Consistent Hash	More evenly distributed data together with easy scaling. When adding database shards, only up to 1/N of the data needs to be migrated (N is the number of database shards), and the scaling is not limited by multiples of two.	The implementation is a bit complex, but it could be ignored based on the advantages provided.

The solution is the tailored consistent Hash algorithm. The differences between the two are listed below:

1. A difference in the number of Hash chain nodes

The consistent Hash algorithm contains 2 ^ 32-1 nodes. Considering the data is partitioned by buyerId, which is distributed evenly and very large (in number), the number of Hash chains is reduced to 4,096.

2. A difference in database index algorithm

The consistent Hash algorithm calculates the location of the database in the Hash chain using the formula similar to hash (database IP address) % 2 ^ 32. If the number of databases is small, it is necessary to add virtual nodes to solve the Hash chain skew. In addition, the location of the database may change with IP address, especially in the cloud environment.
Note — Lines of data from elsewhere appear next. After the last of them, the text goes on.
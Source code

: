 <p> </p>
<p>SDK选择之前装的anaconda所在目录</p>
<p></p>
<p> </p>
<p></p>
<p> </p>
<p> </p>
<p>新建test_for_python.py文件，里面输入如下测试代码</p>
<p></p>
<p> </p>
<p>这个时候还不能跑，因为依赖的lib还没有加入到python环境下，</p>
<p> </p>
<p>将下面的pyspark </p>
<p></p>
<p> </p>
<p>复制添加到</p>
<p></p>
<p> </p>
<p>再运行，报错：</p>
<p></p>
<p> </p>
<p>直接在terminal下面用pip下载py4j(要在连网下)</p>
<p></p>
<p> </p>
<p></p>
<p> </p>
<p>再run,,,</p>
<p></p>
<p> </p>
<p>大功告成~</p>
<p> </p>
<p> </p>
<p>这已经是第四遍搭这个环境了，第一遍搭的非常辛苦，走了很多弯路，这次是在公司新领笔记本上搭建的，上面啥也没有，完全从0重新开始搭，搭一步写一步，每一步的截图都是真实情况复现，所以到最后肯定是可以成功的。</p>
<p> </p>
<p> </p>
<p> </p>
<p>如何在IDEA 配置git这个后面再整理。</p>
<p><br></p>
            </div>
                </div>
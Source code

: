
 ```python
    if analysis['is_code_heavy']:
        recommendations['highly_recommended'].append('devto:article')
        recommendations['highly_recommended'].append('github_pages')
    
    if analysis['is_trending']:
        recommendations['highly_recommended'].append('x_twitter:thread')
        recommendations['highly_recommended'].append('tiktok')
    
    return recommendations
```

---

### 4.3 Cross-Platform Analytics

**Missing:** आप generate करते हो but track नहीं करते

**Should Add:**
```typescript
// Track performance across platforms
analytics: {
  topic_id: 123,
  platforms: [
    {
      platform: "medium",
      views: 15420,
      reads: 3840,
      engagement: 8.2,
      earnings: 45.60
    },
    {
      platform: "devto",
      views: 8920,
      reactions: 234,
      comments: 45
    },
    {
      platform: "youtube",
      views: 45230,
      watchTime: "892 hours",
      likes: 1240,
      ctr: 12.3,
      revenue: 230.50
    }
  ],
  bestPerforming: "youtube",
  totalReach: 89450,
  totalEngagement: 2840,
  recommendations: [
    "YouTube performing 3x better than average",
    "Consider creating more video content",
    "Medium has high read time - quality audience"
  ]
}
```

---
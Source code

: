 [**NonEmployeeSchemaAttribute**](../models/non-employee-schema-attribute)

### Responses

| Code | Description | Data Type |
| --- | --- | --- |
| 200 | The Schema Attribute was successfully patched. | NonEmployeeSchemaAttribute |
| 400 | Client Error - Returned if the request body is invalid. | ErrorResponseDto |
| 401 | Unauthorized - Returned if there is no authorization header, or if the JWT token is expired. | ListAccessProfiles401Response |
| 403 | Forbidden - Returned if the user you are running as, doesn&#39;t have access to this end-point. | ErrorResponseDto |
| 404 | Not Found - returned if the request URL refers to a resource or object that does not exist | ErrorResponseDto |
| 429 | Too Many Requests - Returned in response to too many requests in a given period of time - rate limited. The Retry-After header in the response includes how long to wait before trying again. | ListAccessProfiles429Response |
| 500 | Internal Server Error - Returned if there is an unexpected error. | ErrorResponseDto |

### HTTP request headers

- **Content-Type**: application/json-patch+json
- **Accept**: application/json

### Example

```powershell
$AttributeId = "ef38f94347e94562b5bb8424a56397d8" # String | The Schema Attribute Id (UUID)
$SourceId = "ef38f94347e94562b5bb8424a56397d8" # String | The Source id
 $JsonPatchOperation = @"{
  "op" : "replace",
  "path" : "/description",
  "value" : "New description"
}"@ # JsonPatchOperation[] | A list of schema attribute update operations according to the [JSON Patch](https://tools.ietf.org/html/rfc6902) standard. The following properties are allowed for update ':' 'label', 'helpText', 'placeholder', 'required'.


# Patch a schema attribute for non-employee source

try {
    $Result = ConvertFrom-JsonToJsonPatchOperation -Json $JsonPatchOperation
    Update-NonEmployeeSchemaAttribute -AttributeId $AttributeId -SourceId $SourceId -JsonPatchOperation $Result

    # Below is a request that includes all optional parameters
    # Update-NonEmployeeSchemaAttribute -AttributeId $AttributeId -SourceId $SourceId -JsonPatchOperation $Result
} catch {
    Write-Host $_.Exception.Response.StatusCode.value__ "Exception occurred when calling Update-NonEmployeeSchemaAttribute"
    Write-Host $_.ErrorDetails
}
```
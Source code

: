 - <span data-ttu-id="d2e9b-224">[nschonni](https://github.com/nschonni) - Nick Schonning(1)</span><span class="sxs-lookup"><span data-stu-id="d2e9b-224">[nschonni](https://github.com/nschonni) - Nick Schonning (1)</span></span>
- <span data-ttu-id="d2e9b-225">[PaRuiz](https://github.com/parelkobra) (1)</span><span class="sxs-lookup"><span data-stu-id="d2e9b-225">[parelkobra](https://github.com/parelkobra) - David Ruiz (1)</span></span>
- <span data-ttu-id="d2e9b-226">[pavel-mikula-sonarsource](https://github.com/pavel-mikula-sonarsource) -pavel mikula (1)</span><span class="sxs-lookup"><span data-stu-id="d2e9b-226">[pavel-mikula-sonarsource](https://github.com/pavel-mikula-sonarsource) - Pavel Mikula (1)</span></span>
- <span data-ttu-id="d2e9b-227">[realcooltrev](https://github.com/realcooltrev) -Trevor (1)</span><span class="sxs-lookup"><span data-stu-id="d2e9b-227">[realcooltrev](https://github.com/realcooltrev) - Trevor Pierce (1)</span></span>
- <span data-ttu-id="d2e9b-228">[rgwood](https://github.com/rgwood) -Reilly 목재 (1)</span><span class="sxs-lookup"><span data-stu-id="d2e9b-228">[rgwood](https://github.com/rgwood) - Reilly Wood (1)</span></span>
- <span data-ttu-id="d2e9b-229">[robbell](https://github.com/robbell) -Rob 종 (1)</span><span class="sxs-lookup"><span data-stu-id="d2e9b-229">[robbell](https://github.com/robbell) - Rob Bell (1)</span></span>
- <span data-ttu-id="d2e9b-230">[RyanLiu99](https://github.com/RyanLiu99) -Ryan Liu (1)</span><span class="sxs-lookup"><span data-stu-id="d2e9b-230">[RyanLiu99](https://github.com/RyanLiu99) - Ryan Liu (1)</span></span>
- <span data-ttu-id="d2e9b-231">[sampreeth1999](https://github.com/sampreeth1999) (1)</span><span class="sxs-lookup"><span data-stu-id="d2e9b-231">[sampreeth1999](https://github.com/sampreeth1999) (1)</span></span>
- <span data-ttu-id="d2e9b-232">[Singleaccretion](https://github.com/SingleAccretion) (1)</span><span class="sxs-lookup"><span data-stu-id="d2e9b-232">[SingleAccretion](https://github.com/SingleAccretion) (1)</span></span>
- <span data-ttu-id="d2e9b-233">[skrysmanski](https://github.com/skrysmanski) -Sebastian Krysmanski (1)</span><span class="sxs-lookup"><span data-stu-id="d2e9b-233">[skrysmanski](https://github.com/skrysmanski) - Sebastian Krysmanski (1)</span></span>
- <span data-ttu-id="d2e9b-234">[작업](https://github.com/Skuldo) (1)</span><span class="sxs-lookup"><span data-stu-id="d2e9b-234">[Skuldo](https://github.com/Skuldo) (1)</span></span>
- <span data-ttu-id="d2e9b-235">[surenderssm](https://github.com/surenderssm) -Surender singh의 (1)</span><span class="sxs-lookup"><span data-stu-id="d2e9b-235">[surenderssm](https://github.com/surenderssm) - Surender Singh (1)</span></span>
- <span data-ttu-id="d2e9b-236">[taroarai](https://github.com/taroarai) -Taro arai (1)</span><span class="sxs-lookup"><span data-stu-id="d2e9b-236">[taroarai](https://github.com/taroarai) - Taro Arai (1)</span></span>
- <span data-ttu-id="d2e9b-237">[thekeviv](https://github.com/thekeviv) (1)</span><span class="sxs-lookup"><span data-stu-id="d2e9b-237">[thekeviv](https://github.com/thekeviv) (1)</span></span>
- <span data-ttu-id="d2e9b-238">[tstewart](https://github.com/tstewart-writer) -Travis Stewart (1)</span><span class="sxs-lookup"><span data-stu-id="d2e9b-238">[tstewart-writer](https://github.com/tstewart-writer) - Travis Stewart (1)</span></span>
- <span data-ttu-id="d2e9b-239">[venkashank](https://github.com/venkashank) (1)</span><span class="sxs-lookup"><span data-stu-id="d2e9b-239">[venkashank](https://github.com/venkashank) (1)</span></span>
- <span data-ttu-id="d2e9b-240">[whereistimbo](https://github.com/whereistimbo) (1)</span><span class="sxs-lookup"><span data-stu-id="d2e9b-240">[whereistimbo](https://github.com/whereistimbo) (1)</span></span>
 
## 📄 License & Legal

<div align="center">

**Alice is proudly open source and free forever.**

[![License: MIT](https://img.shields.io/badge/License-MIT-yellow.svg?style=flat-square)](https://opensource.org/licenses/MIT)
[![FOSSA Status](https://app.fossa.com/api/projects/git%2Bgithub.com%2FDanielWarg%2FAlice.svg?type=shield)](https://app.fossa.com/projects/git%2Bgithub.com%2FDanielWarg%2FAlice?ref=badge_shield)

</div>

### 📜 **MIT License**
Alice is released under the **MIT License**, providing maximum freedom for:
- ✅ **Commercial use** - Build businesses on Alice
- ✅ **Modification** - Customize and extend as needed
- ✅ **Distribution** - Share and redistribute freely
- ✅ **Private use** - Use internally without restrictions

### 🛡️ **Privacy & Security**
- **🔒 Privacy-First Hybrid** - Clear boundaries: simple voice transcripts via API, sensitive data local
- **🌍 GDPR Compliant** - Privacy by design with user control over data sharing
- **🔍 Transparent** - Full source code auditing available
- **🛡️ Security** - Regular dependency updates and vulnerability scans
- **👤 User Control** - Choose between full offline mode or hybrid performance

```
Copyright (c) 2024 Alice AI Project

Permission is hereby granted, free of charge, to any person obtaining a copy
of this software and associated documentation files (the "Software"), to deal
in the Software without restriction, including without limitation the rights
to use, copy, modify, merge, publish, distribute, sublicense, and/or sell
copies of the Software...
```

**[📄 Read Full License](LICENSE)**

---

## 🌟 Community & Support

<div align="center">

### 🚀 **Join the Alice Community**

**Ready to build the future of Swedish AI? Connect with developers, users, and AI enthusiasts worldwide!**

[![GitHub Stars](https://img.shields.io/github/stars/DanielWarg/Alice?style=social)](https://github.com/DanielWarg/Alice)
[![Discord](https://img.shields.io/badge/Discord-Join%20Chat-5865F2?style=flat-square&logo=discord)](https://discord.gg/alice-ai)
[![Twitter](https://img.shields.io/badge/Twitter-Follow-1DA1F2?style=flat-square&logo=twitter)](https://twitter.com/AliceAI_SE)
Users can calculate and locate the Hash chain using the formula Math.abs(buyerId.hashCode()) % 4096 to distribute data evenly in the Hash chain. Then, the remaining problem is to evenly distribute databases to this Hash chain. Since it uses Alibaba's TDDL middleware, it is only needed to locate the databases using the logical index numbers of the database shards to distribute the database shards evenly to the Hash chain. If the Hash chain has 4,096 nodes and the single database is split into four databases, the four databases are located on nodes 1, 1,025, 2,049, and 3,073. The index location of the database shards can be calculated using the formula (Math.abs(buyerId.hashCode()) % 4096) / (4096 / DB_COUNT).

The following is the implementation of the Java pseudocode for database shard index:

/**
 * the number of database shards
 */
public static final int DB_COUNT = 4;

/**
 * obtain the index numbers of database shards
 *
 * @param buyerId member ID
 * @return
 */
public static int indexDbByBuyerId(Long buyerId) {
    return (Math.abs(buyerId.hashCode()) % 4096) / (4096 / DB_COUNT);
}

3.2 How Can You Ensure the Uniqueness of Primary Key after Database Sharding?

In the single-database environment, the auto-increment method of MySQL is adopted for the main table IDs of question orders. However, this method is likely to cause repeated primary key IDs at each gate after database sharding.

There are many solutions for this situation, such as using UUID. However, UUID is too long. In addition, it occupies a large space coupled with poor query performance and the change of the primary key types, which is not conducive to smooth application migration.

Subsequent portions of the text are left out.